Annotation: The Writer’s Audience is Always a Fiction

In this paper, which was later expanded and published in PMLA and became the most widely-read article in Ong’s body of work, Ong examines various aspects of a key difference between forms of communication:  the spoken word exists in an actual present, but the written word almost never does.

The act of writing requires a certain withdrawal.  A writer working on a book that may be read by thousands of people is usually alone.  But she or he is imagining an audience, Ong says.  That is one sense in which a writer’s audience is always a construct.  The other is that readers must ficitionalize themselves to meet the writer’s projection of them.  Ong traces how such “fictionalizing” has accompanied the development of literary genres.  Written narrative was originally a transcription of a real or imagined oral narrative and assumed a singer’s or storyteller’s audience even when being read, for example.  Composition in writing changed that, although as late as the nineteenth century, lingering “dear reader” invocations indicated “the writer’s difficulty in feeling himself as other than storyteller.”

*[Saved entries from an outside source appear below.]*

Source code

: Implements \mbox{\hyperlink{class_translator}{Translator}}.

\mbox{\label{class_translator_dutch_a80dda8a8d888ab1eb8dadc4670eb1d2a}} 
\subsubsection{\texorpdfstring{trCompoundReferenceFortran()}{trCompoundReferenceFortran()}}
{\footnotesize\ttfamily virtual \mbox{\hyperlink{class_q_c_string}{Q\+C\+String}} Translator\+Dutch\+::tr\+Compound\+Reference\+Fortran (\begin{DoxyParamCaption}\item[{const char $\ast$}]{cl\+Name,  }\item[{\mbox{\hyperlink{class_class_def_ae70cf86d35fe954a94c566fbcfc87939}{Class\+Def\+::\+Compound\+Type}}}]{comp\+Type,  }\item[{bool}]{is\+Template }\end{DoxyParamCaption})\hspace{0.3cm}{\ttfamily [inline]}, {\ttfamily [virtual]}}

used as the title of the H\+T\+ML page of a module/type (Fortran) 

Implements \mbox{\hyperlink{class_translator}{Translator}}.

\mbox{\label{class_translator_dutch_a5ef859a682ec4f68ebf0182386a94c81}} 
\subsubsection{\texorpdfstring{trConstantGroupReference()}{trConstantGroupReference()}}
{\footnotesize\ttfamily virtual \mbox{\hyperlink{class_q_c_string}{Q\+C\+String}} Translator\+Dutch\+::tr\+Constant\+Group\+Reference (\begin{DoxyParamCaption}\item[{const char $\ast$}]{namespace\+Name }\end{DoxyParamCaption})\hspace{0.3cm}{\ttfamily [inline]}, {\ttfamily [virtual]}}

Hemingway’s “casting” of the reader as a “boon companion,” sharing the author’s perceptions and feelings illustrates a further evolution in readers’ roles, Ong states.  Prior to the Romantic movement, it was the reader’s familiarity with public knowledge that was assumed.  Virgil’s narrator described hardships that were shared by Aeneas and Aeneas’ men.  Later, Chaucer’s “frame” story encouraged readers to see themselves on a pilgrimage, a leap assisted by Chaucer’s presence as the narrator amond the fictional pilgrims.

Invention of readers is not limited to fiction.  It extends to all writing, from scientific monographs to diary entries, Ong says.  He situates the root of this contriving in the “mask” demanded in all human communication, even with oneself.  Lovers try to do without such masks, and oral communication can reduce them somewhat, but masks in written communication are “much less removable.”